Why migration tracking is important for nutrition programs

Why migration tracking is important for nutrition programs

This looked like a data anomaly when we looked at the temporal pattern of malnutrition in Dharni tribal sub-division in Amravati district of Maharashtra. A spike in April in the number of children with severe acute malnutrition (SAM) and moderate acute malnutrition (MAM) surprised us. Common sense nutrition talk dictates that the peak should be during the monsoon when diarrhea takes over, or in the winter when hypothermia is the devil for kids. We double-checked our data and went back to previous years – this only confirmed our conclusions. Every year, for at least the past three years, the numbers had peaked in April. And it was not a small spike. The numbers suddenly increased by more than five times, with two tribal blocks having more SAM and MAM children than the rest of the 12 blocks combined. The numbers continued to decline steadily throughout the year before peaking again in April.

What was happening? After some discussion, we realized that several families return to Dharni from places of migration in March for Holi (the biggest festival here), then return to fulfill contracts, only to return “permanently” in the kharif season when cultivation begins ( the low). was a smaller peak in June). Our subsequent research found a more direct correlation in Nandurbar, a tribal district in Maharashtra, where a 2018 UNICEF study followed the same cohort of children, before and after migration. The number of SAMs quadrupled, MAMs also doubled – at least half of the children migrated. Given the geographical complications of migration as well as the lack of data, such studies have been few.

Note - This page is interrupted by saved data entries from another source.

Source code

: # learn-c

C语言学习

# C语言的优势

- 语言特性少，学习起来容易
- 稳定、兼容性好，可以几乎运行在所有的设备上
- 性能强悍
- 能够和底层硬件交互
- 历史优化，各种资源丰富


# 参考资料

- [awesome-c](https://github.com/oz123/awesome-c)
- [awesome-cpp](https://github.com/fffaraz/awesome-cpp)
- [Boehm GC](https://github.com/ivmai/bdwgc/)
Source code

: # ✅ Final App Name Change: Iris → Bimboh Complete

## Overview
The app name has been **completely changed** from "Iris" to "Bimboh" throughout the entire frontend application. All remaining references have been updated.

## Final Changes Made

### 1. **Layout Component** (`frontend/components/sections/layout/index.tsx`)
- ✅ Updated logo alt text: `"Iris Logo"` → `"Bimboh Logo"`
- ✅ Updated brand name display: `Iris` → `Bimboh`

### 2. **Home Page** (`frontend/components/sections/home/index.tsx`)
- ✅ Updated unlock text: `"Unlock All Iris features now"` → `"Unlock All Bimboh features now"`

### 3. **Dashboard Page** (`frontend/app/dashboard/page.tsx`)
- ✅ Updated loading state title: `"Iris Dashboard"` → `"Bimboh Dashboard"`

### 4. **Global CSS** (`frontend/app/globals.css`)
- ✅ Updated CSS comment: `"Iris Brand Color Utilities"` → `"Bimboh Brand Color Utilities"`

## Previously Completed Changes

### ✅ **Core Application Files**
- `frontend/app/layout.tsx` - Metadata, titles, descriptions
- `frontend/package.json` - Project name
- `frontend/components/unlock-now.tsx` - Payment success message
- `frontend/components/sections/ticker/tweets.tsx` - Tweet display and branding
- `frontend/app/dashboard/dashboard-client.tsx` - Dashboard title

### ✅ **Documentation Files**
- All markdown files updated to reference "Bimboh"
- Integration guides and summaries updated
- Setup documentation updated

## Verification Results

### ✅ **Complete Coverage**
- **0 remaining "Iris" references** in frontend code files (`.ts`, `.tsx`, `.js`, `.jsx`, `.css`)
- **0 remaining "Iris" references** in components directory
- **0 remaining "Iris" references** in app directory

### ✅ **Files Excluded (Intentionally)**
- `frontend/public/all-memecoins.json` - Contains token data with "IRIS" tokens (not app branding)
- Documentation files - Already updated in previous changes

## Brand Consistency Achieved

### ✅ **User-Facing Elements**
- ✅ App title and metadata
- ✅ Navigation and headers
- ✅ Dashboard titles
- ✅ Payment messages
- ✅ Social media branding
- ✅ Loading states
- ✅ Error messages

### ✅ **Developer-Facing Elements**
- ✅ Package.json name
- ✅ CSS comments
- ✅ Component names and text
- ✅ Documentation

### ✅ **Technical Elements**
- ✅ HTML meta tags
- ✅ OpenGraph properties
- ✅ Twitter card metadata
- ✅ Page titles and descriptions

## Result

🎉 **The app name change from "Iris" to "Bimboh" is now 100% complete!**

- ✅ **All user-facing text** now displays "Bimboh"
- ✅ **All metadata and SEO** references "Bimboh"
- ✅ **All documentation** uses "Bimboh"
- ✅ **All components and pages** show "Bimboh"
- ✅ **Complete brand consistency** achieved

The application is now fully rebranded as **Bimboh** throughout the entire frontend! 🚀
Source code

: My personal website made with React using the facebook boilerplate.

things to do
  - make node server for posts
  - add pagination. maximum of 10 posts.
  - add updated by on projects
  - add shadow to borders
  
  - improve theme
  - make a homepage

Migration has become the buzzword during the Covid pandemic in cities. However, the rural exodus has been going on for years. In the tribal areas in particular – due to lack of industry, problems with forest rights or its enforcement, and lack of irrigation facilities – migration takes six to eight months a year.

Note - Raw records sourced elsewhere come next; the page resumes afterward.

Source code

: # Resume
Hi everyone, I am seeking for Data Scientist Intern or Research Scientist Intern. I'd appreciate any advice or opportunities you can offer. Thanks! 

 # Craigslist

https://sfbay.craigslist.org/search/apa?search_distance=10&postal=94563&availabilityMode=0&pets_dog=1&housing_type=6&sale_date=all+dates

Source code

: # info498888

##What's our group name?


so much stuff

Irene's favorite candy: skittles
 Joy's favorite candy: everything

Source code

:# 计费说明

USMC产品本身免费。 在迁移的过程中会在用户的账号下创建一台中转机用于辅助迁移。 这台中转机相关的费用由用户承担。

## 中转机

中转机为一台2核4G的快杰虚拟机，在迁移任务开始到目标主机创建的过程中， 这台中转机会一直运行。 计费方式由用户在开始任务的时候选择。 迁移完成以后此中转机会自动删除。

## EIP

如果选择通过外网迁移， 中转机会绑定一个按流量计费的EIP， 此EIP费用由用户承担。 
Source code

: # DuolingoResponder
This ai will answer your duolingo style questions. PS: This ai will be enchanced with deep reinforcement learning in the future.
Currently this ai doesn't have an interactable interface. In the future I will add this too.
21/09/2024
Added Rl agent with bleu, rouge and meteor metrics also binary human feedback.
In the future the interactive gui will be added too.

The first question I asked myself was if people stay somewhere else for more than six months, isn’t that place just as much their home? Multiple government programs – to boost education, health, connectivity, water supply, electricity – assume that people will stay in the villages to reap the rewards of what this capital and this operation are going to sow. This assumption falls flat in areas of high migration and understanding of an inter-relationship between long-term nutrition, migration and livelihoods (including, importantly, MGNREGS) goes awry.

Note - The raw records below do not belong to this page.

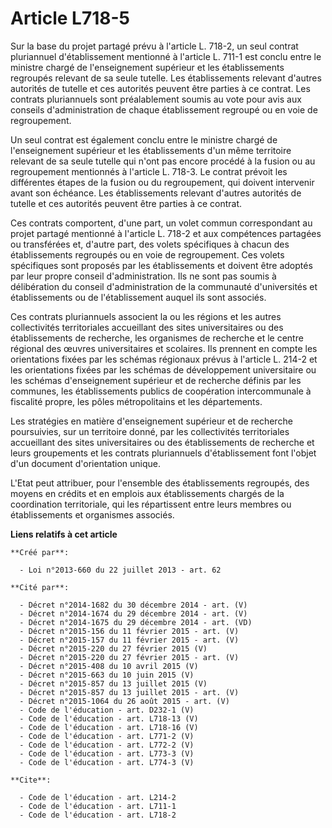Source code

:# Article L718-5

Sur la base du projet partagé prévu à l'article L. 718-2, un seul contrat pluriannuel d'établissement mentionné à l'article
L. 711-1 est conclu entre le ministre chargé de l'enseignement supérieur et les établissements regroupés relevant de sa seule
tutelle. Les établissements relevant d'autres autorités de tutelle et ces autorités peuvent être parties à ce contrat. Les
contrats pluriannuels sont préalablement soumis au vote pour avis aux conseils d'administration de chaque établissement
regroupé ou en voie de regroupement. 

Un seul contrat est également conclu entre le ministre chargé de l'enseignement supérieur et les établissements d'un même
territoire relevant de sa seule tutelle qui n'ont pas encore procédé à la fusion ou au regroupement mentionnés à l'article L.
718-3. Le contrat prévoit les différentes étapes de la fusion ou du regroupement, qui doivent intervenir avant son échéance.
Les établissements relevant d'autres autorités de tutelle et ces autorités peuvent être parties à ce contrat. 

Ces contrats comportent, d'une part, un volet commun correspondant au projet partagé mentionné à l'article L. 718-2 et aux
compétences partagées ou transférées et, d'autre part, des volets spécifiques à chacun des établissements regroupés ou en
voie de regroupement. Ces volets spécifiques sont proposés par les établissements et doivent être adoptés par leur propre
conseil d'administration. Ils ne sont pas soumis à délibération du conseil d'administration de la communauté d'universités et
établissements ou de l'établissement auquel ils sont associés. 

Ces contrats pluriannuels associent la ou les régions et les autres collectivités territoriales accueillant des sites
universitaires ou des établissements de recherche, les organismes de recherche et le centre régional des œuvres
universitaires et scolaires. Ils prennent en compte les orientations fixées par les schémas régionaux prévus à l'article L.
214-2 et les orientations fixées par les schémas de développement universitaire ou les schémas d'enseignement supérieur et de
recherche définis par les communes, les établissements publics de coopération intercommunale à fiscalité propre, les pôles
métropolitains et les départements. 

Les stratégies en matière d'enseignement supérieur et de recherche poursuivies, sur un territoire donné, par les
collectivités territoriales accueillant des sites universitaires ou des établissements de recherche et leurs groupements et
les contrats pluriannuels d'établissement font l'objet d'un document d'orientation unique. 

L'Etat peut attribuer, pour l'ensemble des établissements regroupés, des moyens en crédits et en emplois aux établissements
chargés de la coordination territoriale, qui les répartissent entre leurs membres ou établissements et organismes associés.

**Liens relatifs à cet article**

	**Créé par**:

	  - Loi n°2013-660 du 22 juillet 2013 - art. 62

	**Cité par**:

	  - Décret n°2014-1682 du 30 décembre 2014 - art. (V)
	  - Décret n°2014-1674 du 29 décembre 2014 - art. (V)
	  - Décret n°2014-1675 du 29 décembre 2014 - art. (VD)
	  - Décret n°2015-156 du 11 février 2015 - art. (V)
	  - Décret n°2015-157 du 11 février 2015 - art. (V)
	  - Décret n°2015-220 du 27 février 2015 (V)
	  - Décret n°2015-220 du 27 février 2015 - art. (V)
	  - Décret n°2015-408 du 10 avril 2015 (V)
	  - Décret n°2015-663 du 10 juin 2015 (V)
	  - Décret n°2015-857 du 13 juillet 2015 (V)
	  - Décret n°2015-857 du 13 juillet 2015 - art. (V)
	  - Décret n°2015-1064 du 26 août 2015 - art. (V)
	  - Code de l'éducation - art. D232-1 (V)
	  - Code de l'éducation - art. L718-13 (V)
	  - Code de l'éducation - art. L718-16 (V)
	  - Code de l'éducation - art. L771-2 (V)
	  - Code de l'éducation - art. L772-2 (V)
	  - Code de l'éducation - art. L773-3 (V)
	  - Code de l'éducation - art. L774-3 (V)

	**Cite**:

	  - Code de l'éducation - art. L214-2
	  - Code de l'éducation - art. L711-1
	  - Code de l'éducation - art. L718-2
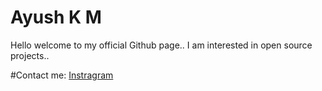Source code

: # Ayush K M
Hello welcome to my official Github page..
I am interested in open source projects..

#Contact me:
<a href="www.instagram.com/_ayush_k_m_">Instragram</a>
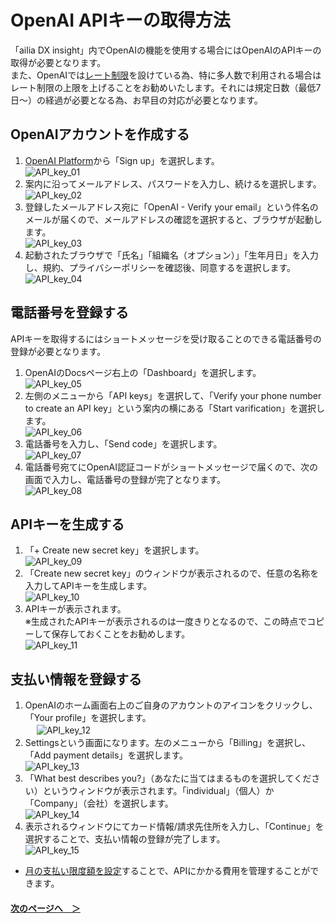 # OpenAI APIキーの取得方法
「ailia DX insight」内でOpenAIの機能を使用する場合にはOpenAIのAPIキーの取得が必要となります。<br>
また、OpenAIでは[レート制限](RateLimits.md)を設けている為、特に多人数で利用される場合はレート制限の上限を上げることをお勧めいたします。それには規定日数（最低7日～）の経過が必要となる為、お早目の対応が必要となります。

## OpenAIアカウントを作成する
1. [OpenAI Platform](https://platform.openai.com/docs/overview)から「Sign up」を選択します。<br>
![API_key_01](img/API_key_01.png)<br>
1. 案内に沿ってメールアドレス、パスワードを入力し、続けるを選択します。<br>
![API_key_02](img/API_key_02.png)<br>
1. 登録したメールアドレス宛に「OpenAI - Verify your email」という件名のメールが届くので、メールアドレスの確認を選択すると、ブラウザが起動します。<br>
![API_key_03](img/API_key_03.png)<br>
1. 起動されたブラウザで「氏名」「組織名（オプション）」「生年月日」を入力し、規約、プライバシーポリシーを確認後、同意するを選択します。<br>
![API_key_04](img/API_key_04.png)<br>


## 電話番号を登録する
APIキーを取得するにはショートメッセージを受け取ることのできる電話番号の登録が必要となります。

1. OpenAIのDocsページ右上の「Dashboard」を選択します。<br>
![API_key_05](img/API_key_05.png)<br>
1. 左側のメニューから「API keys」を選択して、「Verify your phone number to create an API key」という案内の横にある「Start varification」を選択します。<br>
![API_key_06](img/API_key_06.png)<br>
1. 電話番号を入力し、「Send code」を選択します。<br>
![API_key_07](img/API_key_07.png)<br>
1. 電話番号宛てにOpenAI認証コードがショートメッセージで届くので、次の画面で入力し、電話番号の登録が完了となります。<br>
![API_key_08](img/API_key_08.png)<br>


## APIキーを生成する
1. 「+ Create new secret key」を選択します。<br>
![API_key_09](img/API_key_09.png)<br>
1. 「Create new secret key」のウィンドウが表示されるので、任意の名称を入力してAPIキーを生成します。<br>
![API_key_10](img/API_key_10.png)<br>
1. APIキーが表示されます。<br>
※生成されたAPIキーが表示されるのは一度きりとなるので、この時点でコピーして保存しておくことをお勧めします。<br> 
![API_key_11](img/API_key_11.png)<br>


## 支払い情報を登録する
1. OpenAIのホーム画面右上のご自身のアカウントのアイコンをクリックし、「Your profile」を選択します。<br>　
![API_key_12](img/API_key_12.png)<br>
1. Settingsという画面になります。左のメニューから「Billing」を選択し、「Add payment details」を選択します。<br>
![API_key_13](img/API_key_13.png)<br>
1. 「What best describes you?」（あなたに当てはまるものを選択してください）というウィンドウが表示されます。「individual」（個人）か「Company」（会社）を選択します。<br> 
![API_key_14](img/API_key_14.png)<br>
1. 表示されるウィンドウにてカード情報/請求先住所を入力し、「Continue」を選択することで、支払い情報の登録が完了します。<br>
![API_key_15](img/API_key_15.png)<br>
* [月の支払い限度額を設定](Pricing.md)することで、APIにかかる費用を管理することができます。


#### [次のページへ&emsp;＞](Pricing.md)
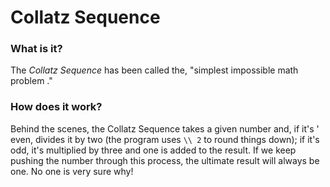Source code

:# Collatz Sequence
### What is it?
The _Collatz Sequence_ has been called the, "simplest impossible math problem
."
### How does it work?
Behind the scenes, the Collatz Sequence takes a given number and, if it's
' even, divides it by two (the program uses `\\ 2` to round things down); if
  it's odd, it's multiplied by three and one is added to the result. If we
   keep pushing the number through this process, the ultimate result will
    always be one. No one is very sure why!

We decided to work on our findings last year and asked some questions: Where were people migrating the most from? How many? What were the densest places of immigration? We got answers, but they seemed vague. It turned out that in our nutrition surveys, the lack of data on migration inflated the denominator (number of children measured), particularly because new births kept adding to it, leading to data that did not accurately reflect the situation. As we were in the middle of migration season, we decided to meet these migrant families.

Three things that changed everything I ever understood about migration came from field trips. The most distinct memory I have is of an interaction with a brick kiln owner who shook his head when I asked him “Kitne bacche honge idhar (how many kids are here?)”. He said “Ham bacche nahi ginte kyunki voh idhar kaam nahi karte (we don’t count children because they don’t work here).” It’s no wonder, then, that there was an unseen set of people – especially pregnant/nursing women and children – who were of no “use” here. We met many families. Confronting our own biases was also important. We think migration is a bad thing, but several families here had a guaranteed salary – the word ‘guaranteed’ being particularly important as many people told us they would be happy not to work here if they were reassured that MGNREGS would work there.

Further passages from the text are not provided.